WORK TASK
Pictures aside, write out the data exactly as it reads.

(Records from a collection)
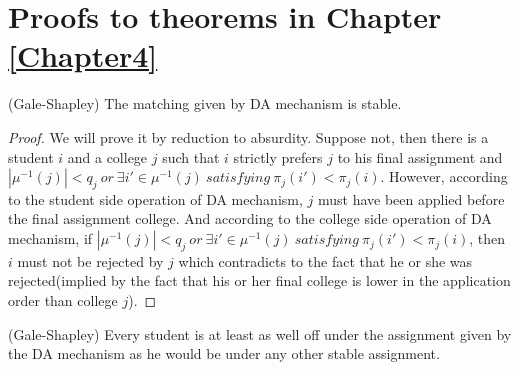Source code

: 
\chapter{Proofs to theorems in Chapter \ref{Chapter4}} %

\label{Appendix_D} %


\begin{thm*}(Gale-Shapley)
The matching given by DA mechanism is stable.
\end{thm*}

\begin{proof}
We will prove it by reduction to absurdity. Suppose not, then there is
a student $i$ and  a college $j$  such that $i$ strictly prefers $j$ to his
final assignment and $|\mu^{-1}(j)|< q_j\ or\  \exists i' \in
\mu^{-1}(j)\  satisfying\ \pi_{j}(i') < \pi_{j}(i)$.  However,
according to the student side operation of DA mechanism,  $j$ must have been applied before the
final assignment college. And  according to the college side operation
of DA mechanism, if  $|\mu^{-1}(j)|< q_j\ or\  \exists i' \in
\mu^{-1}(j)\  satisfying\ \pi_{j}(i') < \pi_{j}(i)$, then $i$ must not
be rejected by $j$ which contradicts to the fact that he or she was
rejected(implied by the fact that his or her final college is lower in
the application order than college $j$).
\end{proof}
\begin{thm*}(Gale-Shapley)
Every student is at least as well off under the assignment given by
the DA mechanism as he would be under any other stable assignment.
\end{thm*}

TASK RESPONSE
Source code

: 
\chapter{Proofs to theorems in Chapter \ref{Chapter4}} %

\label{Appendix_D} %


\begin{thm*}(Gale-Shapley)
The matching given by DA mechanism is stable.
\end{thm*}

\begin{proof}
We will prove it by reduction to absurdity. Suppose not, then there is
a student $i$ and  a college $j$  such that $i$ strictly prefers $j$ to his
final assignment and $|\mu^{-1}(j)|< q_j\ or\  \exists i' \in
\mu^{-1}(j)\  satisfying\ \pi_{j}(i') < \pi_{j}(i)$.  However,
according to the student side operation of DA mechanism,  $j$ must have been applied before the
final assignment college. And  according to the college side operation
of DA mechanism, if  $|\mu^{-1}(j)|< q_j\ or\  \exists i' \in
\mu^{-1}(j)\  satisfying\ \pi_{j}(i') < \pi_{j}(i)$, then $i$ must not
be rejected by $j$ which contradicts to the fact that he or she was
rejected(implied by the fact that his or her final college is lower in
the application order than college $j$).
\end{proof}
\begin{thm*}(Gale-Shapley)
Every student is at least as well off under the assignment given by
the DA mechanism as he would be under any other stable assignment.
\end{thm*}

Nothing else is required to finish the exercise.